_Problem_
The line containing "peace of mind." marks the end: restate word for word every line from the first line of the entries below through that one.

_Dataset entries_
__________________________________________________

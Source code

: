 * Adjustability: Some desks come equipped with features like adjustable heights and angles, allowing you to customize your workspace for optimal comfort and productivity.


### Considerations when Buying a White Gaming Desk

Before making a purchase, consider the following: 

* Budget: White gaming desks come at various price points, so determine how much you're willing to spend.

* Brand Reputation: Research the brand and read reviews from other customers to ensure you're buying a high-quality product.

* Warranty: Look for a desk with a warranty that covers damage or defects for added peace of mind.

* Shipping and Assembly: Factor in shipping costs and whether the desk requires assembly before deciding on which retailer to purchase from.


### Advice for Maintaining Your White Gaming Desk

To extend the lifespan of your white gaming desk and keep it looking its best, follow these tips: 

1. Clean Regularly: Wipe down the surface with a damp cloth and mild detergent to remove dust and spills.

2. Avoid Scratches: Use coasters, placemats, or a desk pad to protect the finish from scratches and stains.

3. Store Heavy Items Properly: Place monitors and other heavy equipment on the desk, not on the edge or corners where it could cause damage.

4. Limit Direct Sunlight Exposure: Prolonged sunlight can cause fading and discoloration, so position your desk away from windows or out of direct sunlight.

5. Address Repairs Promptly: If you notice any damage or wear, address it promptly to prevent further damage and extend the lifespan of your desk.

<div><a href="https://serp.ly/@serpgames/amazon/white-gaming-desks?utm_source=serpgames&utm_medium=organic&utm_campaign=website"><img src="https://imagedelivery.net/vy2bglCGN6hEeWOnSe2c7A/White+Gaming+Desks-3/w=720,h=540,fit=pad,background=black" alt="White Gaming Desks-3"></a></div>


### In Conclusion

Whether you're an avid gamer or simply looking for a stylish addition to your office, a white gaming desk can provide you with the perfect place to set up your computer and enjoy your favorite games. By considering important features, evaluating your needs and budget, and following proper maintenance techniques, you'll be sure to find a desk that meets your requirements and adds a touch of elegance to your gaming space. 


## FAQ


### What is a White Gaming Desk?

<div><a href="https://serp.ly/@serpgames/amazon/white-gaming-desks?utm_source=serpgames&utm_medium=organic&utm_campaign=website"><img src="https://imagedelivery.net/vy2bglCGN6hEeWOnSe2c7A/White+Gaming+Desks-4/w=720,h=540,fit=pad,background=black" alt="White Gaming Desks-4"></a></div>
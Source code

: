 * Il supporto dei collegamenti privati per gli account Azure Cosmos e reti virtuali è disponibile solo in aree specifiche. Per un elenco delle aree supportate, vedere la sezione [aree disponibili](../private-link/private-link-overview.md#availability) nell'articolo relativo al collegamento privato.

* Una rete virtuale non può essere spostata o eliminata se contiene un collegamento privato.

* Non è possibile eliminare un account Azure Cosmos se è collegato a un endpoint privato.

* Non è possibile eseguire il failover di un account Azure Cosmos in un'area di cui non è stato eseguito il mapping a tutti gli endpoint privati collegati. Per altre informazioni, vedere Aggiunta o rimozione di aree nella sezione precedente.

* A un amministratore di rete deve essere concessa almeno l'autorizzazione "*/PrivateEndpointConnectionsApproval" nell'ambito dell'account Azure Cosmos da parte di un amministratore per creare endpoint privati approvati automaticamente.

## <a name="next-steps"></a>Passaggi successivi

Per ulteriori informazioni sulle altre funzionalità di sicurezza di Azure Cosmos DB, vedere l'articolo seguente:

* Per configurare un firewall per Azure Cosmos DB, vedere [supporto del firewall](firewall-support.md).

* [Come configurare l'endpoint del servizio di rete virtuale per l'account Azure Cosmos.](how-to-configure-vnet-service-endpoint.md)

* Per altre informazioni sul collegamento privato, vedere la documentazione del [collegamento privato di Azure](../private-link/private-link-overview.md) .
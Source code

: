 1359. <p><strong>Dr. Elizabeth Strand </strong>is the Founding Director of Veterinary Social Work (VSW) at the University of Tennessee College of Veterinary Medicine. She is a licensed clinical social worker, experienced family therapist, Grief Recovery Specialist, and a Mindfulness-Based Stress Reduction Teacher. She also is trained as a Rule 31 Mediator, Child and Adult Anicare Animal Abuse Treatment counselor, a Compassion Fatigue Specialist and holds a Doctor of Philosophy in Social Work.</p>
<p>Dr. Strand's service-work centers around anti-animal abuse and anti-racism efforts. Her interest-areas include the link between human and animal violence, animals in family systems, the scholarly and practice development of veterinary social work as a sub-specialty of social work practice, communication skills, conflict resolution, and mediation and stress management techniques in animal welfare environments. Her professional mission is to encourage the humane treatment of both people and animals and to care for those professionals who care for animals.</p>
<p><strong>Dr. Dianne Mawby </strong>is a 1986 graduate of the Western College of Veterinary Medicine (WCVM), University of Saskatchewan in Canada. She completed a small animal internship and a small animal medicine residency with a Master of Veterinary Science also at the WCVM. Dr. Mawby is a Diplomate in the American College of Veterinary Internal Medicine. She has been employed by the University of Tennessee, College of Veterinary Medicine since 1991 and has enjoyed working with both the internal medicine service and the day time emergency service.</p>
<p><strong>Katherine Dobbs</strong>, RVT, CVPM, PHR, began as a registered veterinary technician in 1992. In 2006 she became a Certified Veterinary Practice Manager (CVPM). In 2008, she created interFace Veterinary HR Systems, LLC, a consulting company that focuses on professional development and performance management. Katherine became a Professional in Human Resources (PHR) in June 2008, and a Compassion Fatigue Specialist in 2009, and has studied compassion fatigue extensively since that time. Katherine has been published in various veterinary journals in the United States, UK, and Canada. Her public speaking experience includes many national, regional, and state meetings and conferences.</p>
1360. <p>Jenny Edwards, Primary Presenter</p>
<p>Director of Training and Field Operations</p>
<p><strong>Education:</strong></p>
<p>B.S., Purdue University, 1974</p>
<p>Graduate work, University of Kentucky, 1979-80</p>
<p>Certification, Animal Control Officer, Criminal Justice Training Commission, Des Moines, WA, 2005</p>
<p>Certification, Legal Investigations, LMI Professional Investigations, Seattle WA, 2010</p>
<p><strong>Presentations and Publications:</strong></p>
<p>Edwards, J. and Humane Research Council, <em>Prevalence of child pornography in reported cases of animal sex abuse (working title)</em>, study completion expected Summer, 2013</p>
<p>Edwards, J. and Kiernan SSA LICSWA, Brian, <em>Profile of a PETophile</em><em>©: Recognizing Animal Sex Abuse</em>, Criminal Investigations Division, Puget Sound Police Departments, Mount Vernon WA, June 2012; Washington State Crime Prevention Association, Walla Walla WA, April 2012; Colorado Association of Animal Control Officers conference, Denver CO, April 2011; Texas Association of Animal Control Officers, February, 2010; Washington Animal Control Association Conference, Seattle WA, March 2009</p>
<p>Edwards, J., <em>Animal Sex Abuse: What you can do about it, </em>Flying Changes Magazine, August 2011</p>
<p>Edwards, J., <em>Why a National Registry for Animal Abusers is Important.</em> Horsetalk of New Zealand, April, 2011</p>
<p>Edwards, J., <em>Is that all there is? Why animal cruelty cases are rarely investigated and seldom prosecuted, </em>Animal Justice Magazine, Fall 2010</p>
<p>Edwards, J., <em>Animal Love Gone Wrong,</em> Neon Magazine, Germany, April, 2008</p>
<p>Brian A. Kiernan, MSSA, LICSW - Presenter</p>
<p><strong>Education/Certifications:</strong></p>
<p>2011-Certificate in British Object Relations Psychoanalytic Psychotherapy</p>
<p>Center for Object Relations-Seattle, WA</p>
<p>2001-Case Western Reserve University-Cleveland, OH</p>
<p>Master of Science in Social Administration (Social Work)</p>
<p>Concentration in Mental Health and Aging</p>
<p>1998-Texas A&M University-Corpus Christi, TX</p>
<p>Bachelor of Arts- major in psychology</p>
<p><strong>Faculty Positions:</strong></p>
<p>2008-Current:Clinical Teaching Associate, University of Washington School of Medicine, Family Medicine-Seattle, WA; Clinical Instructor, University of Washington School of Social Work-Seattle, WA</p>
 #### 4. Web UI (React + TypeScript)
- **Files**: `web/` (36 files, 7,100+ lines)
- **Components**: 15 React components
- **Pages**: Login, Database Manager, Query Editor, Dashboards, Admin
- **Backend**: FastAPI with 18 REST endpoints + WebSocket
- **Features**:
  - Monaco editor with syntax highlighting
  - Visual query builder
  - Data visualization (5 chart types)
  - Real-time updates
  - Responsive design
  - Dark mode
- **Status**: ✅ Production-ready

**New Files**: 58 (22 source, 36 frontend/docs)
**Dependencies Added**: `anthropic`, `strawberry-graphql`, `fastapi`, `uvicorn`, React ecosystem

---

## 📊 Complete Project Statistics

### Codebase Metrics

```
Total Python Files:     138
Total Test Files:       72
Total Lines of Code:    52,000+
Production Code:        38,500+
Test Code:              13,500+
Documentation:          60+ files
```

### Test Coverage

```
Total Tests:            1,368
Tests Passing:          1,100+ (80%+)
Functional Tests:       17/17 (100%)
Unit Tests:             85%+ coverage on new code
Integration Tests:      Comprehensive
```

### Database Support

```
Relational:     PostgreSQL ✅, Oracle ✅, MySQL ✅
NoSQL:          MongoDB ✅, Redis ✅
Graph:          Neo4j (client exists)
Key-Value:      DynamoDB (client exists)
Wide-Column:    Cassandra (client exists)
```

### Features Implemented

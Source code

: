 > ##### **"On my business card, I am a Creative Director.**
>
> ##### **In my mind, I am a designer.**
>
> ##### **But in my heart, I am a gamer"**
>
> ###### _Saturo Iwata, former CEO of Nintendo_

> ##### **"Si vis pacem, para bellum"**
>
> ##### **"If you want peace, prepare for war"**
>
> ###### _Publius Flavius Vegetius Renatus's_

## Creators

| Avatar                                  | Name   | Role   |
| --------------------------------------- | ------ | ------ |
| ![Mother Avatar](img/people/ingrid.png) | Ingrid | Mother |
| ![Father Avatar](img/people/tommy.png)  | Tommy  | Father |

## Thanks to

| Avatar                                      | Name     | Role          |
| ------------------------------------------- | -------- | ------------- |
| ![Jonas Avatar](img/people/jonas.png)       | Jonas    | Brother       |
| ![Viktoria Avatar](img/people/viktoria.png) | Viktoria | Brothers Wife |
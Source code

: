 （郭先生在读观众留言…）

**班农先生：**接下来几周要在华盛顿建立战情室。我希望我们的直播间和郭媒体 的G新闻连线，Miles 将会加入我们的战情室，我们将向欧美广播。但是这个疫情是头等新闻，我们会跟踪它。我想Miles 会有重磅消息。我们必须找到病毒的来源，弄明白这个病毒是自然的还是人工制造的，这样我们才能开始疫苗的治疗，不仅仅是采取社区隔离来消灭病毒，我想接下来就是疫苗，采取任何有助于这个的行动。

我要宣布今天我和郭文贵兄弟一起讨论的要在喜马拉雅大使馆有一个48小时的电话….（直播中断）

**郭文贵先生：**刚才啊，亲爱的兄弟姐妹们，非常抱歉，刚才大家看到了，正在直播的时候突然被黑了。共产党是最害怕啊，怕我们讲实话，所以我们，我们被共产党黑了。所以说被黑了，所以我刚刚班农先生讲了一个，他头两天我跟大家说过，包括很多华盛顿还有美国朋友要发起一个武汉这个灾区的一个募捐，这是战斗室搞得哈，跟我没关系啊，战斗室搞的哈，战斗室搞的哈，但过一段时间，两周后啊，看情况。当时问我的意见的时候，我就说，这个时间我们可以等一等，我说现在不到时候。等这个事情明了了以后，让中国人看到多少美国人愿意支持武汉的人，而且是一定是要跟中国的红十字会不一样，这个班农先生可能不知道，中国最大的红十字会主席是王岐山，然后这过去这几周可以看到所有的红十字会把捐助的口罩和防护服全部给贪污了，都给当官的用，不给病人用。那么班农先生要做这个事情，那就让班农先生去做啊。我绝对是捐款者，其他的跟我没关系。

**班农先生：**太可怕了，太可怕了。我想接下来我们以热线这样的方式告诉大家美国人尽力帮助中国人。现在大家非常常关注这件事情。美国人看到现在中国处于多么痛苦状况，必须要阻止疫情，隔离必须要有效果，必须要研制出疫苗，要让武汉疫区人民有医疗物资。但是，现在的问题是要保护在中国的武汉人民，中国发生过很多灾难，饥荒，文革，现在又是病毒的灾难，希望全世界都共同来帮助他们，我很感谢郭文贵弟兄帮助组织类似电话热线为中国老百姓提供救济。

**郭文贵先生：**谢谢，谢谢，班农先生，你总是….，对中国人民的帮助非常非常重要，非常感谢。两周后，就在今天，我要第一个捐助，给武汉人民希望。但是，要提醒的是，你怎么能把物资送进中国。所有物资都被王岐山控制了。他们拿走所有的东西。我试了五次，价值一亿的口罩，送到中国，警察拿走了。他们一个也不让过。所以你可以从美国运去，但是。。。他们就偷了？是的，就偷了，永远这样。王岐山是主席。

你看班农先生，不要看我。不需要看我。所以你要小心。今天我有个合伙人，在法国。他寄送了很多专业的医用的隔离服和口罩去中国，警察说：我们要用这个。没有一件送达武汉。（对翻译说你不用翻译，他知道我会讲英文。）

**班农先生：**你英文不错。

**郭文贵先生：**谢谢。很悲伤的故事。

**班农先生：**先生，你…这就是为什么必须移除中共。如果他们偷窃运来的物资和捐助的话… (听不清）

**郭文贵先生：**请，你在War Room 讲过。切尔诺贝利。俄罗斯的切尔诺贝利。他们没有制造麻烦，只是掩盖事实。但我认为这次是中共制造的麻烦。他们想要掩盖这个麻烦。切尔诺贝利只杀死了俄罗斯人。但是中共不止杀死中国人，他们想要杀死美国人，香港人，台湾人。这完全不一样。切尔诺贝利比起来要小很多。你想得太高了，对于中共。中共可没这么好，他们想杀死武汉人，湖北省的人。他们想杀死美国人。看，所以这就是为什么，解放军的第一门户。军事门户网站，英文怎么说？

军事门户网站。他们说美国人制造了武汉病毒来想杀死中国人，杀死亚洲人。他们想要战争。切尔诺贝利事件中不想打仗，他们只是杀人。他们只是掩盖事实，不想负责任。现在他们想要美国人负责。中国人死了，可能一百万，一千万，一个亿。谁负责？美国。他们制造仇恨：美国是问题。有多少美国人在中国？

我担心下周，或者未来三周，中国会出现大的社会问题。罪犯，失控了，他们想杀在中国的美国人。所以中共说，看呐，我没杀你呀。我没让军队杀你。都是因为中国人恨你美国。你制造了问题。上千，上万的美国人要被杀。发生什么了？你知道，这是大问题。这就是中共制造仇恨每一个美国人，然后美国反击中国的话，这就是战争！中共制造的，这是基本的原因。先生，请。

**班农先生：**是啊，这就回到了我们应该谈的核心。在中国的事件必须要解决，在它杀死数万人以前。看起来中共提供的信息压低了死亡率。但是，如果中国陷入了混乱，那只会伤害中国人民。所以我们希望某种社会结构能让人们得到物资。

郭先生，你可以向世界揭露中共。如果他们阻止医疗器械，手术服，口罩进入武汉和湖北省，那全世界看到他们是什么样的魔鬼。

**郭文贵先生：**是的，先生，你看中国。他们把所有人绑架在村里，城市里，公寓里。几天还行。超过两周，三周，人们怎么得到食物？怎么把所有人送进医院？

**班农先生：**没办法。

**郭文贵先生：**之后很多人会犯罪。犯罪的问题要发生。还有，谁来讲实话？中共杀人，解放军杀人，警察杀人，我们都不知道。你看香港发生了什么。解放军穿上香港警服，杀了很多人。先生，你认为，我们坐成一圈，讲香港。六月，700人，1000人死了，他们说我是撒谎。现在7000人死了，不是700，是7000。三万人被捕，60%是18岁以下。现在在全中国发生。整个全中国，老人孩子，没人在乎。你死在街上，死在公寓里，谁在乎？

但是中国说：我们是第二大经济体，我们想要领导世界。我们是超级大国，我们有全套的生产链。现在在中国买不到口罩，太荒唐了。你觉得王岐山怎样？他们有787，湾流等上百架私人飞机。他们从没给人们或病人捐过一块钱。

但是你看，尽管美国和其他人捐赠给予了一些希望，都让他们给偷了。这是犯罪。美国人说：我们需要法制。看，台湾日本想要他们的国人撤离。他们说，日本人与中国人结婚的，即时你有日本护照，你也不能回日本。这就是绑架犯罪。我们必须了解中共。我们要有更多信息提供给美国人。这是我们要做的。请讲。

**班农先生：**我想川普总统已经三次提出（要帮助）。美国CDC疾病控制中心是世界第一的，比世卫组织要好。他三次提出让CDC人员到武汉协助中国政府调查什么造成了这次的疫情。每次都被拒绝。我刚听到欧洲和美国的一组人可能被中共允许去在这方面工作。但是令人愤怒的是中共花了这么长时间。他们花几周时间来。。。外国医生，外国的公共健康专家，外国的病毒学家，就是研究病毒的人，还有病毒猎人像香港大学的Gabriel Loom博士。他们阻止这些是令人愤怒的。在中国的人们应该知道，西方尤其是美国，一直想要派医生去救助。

__________________________________________________

_Answer to this exercise_
Source code

: * Adjustability: Some desks come equipped with features like adjustable heights and angles, allowing you to customize your workspace for optimal comfort and productivity.


### Considerations when Buying a White Gaming Desk

Before making a purchase, consider the following: 

* Budget: White gaming desks come at various price points, so determine how much you're willing to spend.

* Brand Reputation: Research the brand and read reviews from other customers to ensure you're buying a high-quality product.

* Warranty: Look for a desk with a warranty that covers damage or defects for added peace of mind.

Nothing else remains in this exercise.